What you need to do:
Find the string "length" in the records. Copy each line that has it.

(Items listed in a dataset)
━━━━━━

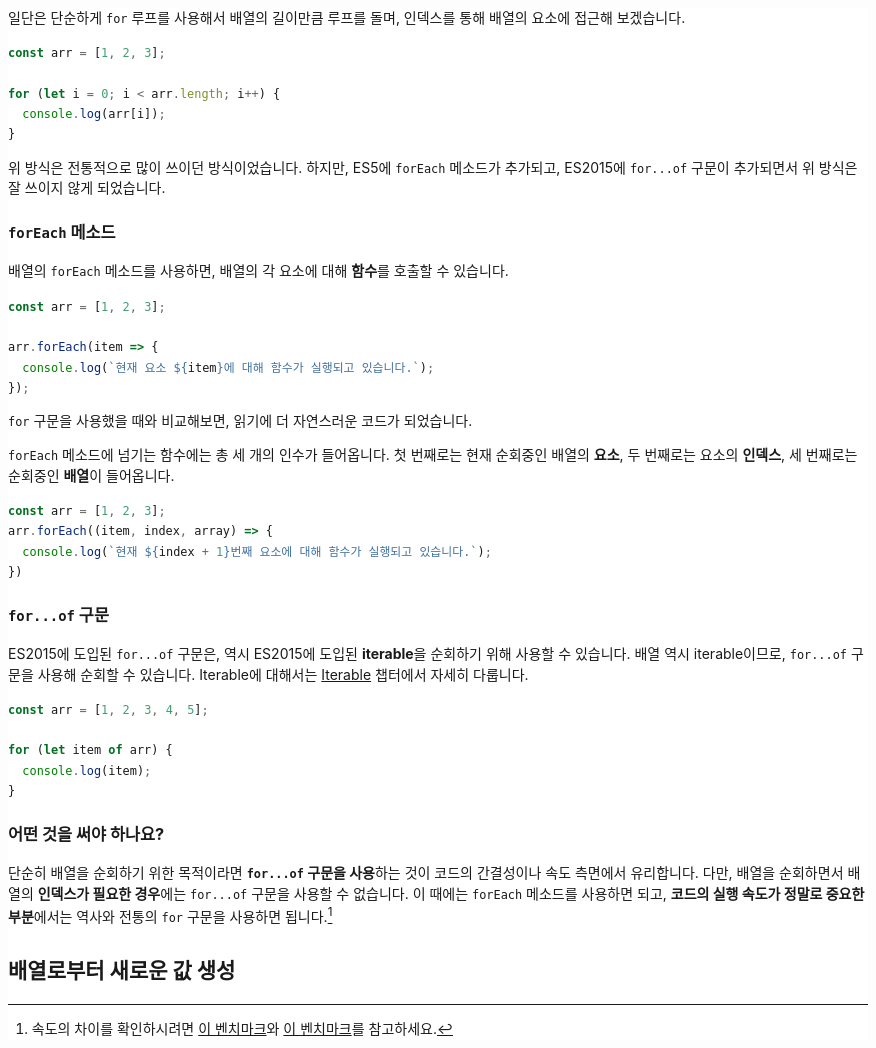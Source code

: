 일단은 단순하게 `for` 루프를 사용해서 배열의 길이만큼 루프를 돌며, 인덱스를 통해 배열의 요소에 접근해 보겠습니다.

```js
const arr = [1, 2, 3];

for (let i = 0; i < arr.length; i++) {
  console.log(arr[i]);
}
```

위 방식은 전통적으로 많이 쓰이던 방식이었습니다. 하지만, ES5에 `forEach` 메소드가 추가되고, ES2015에 `for...of` 구문이 추가되면서 위 방식은 잘 쓰이지 않게 되었습니다.

### `forEach` 메소드

배열의 `forEach` 메소드를 사용하면, 배열의 각 요소에 대해 **함수**를 호출할 수 있습니다.

```js
const arr = [1, 2, 3];

arr.forEach(item => {
  console.log(`현재 요소 ${item}에 대해 함수가 실행되고 있습니다.`);
});
```

`for` 구문을 사용했을 때와 비교해보면, 읽기에 더 자연스러운 코드가 되었습니다.

`forEach` 메소드에 넘기는 함수에는 총 세 개의 인수가 들어옵니다. 첫 번째로는 현재 순회중인 배열의 **요소**, 두 번째로는 요소의 **인덱스**, 세 번째로는 순회중인 **배열**이 들어옵니다.

```js
const arr = [1, 2, 3];
arr.forEach((item, index, array) => {
  console.log(`현재 ${index + 1}번째 요소에 대해 함수가 실행되고 있습니다.`);
})
```

### `for...of` 구문

ES2015에 도입된 `for...of` 구문은, 역시 ES2015에 도입된 **iterable**을 순회하기 위해 사용할 수 있습니다. 배열 역시 iterable이므로, `for...of` 구문을 사용해 순회할 수 있습니다. Iterable에 대해서는 [Iterable](./260-iteration.md) 챕터에서 자세히 다룹니다.

```js
const arr = [1, 2, 3, 4, 5];

for (let item of arr) {
  console.log(item);
}
```

### 어떤 것을 써야 하나요?

단순히 배열을 순회하기 위한 목적이라면 **`for...of` 구문을 사용**하는 것이 코드의 간결성이나 속도 측면에서 유리합니다. 다만, 배열을 순회하면서 배열의 **인덱스가 필요한 경우**에는 `for...of` 구문을 사용할 수 없습니다. 이 때에는 `forEach` 메소드를 사용하면 되고, **코드의 실행 속도가 정말로 중요한 부분**에서는 역사와 전통의 `for` 구문을 사용하면 됩니다.[^5]

## 배열로부터 새로운 값 생성


[^1]: 배열의 요소는 **비어있을 수 있습니다.** 이는 `undefined`와는 다릅니다. 비어있는 요소에 대해서는 `for...of`나 `forEach` 등의 메소드를 통해 순회를 하려고 해도 순회가 되지 않습니다. `Array` 생성자를 사용하거나, `length` 속성을 조작하거나, 배열의 길이을 넘어서는 인덱스를 사용해서 요소를 추가하려고 하면 비어있는 요소가 생기게 되고, 의도치 않은 동작을 할 수 있으므로 주의해야 합니다. 대부분의 경우 이와 같은 조작을 하지 않고도 프로그램을 짤 수 있습니다.
[^2]: 사실은, 배열도 객체이므로, 속성 접근자를 통해 배열의 요소에 접근할 때 **인덱스가 문자열로 변환되는 과정**을 거칩니다. 실제로 `[1, 2, 3]['1'] === 2`와 같이 배열의 인덱스가 들어가야 할 자리에 정수를 나타내는 문자열을 넣어도 잘 동작합니다.
[^3]: C 언어의 시초가 된 BCPL 언어에서는 배열이라는 자료구조가 [포인터](https://ko.wikipedia.org/wiki/%ED%8F%AC%EC%9D%B8%ED%84%B0_(%ED%94%84%EB%A1%9C%EA%B7%B8%EB%9E%98%EB%B0%8D)) 연산을 통해 구현되었기 때문에, 첫 번째 요소의 인덱스를 0으로 하는 편이 구현 상 자연스러운 방향이었습니다. 이것이 시초가 되어, 대부분의 범용 프로그래밍 언어에서는 0부터 시작하는 인덱스가 쓰이게 되었습니다. 다만, COBOL, Fortran, R, Matlab 등과 같이 주로 수학/과학 분야에서 쓰이는 프로그래밍 언어에서는 1부터 시작하는 인덱스도 사용되고 있습니다.
[^4]: 정확히 말하면, ECMAScript 표준에서는 정렬 알고리즘의 [안정성](https://en.wikipedia.org/wiki/Sorting_algorithm#Stability), 즉 `a`와 `b` 중 어떤 것이 앞에 올 지에 대해서 아무것도 보장하지 않습니다. 즉, 같은 순서라고 판별된 두 요소의 정렬 전후의 순서가 뒤바뀔 수도 있다는 말이죠. 이런 정렬 방식을 불안정 정렬(unstable sort)이라고 합니다. 이와는 다르게, 원래 `a`가 앞에 있었다면 정렬 후에도 여전히 `a`가 앞에 있도록 보장해주는 정렬 방식을 안정 정렬(stable sort)이라고 합니다. 몇몇 브라우저들이 `Array.prototype.sort`를 내부적으로 안정 정렬로 구현해놓고 있긴 하지만, 대표적으로 Chrome이 불안정 정렬을 하고 있고, ECMAScript 표준이 보장해주는 것은 아니므로 속 편하게 불안정 정렬이라고 생각하고 프로그램을 작성하세요.
[^5]: 속도의 차이를 확인하시려면 [이 벤치마크](https://jsperf.com/for-of-vs-for-loop)와 [이 벤치마크](https://jsperf.com/for-vs-foreach/75)를 참고하세요.
[^6]: `arr instanceof Array`와 같이 할 수도 있다고 생각하실지 모르겠습니다. 하지만 `instanceof` 연산자를 속이는 것은 매우 쉬운 일이므로, 어떤 값이 배열인지 아닌지 판별하기 위해서는 꼭 용도에 맞는 `Array.isArray`를 사용하세요. 마치 배열처럼 보이고 배열처럼 사용할 수 있지만, 실제로는 배열이 아닌 객체를 만들 수도 있습니다. [이 링크](https://repl.it/@seungha/fake-array)의 코드를 가지고 시험해보세요.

━━━━━━

Task result:
for (let i = 0; i < arr.length; i++) {
[^1]: 배열의 요소는 **비어있을 수 있습니다.** 이는 `undefined`와는 다릅니다. 비어있는 요소에 대해서는 `for...of`나 `forEach` 등의 메소드를 통해 순회를 하려고 해도 순회가 되지 않습니다. `Array` 생성자를 사용하거나, `length` 속성을 조작하거나, 배열의 길이을 넘어서는 인덱스를 사용해서 요소를 추가하려고 하면 비어있는 요소가 생기게 되고, 의도치 않은 동작을 할 수 있으므로 주의해야 합니다. 대부분의 경우 이와 같은 조작을 하지 않고도 프로그램을 짤 수 있습니다.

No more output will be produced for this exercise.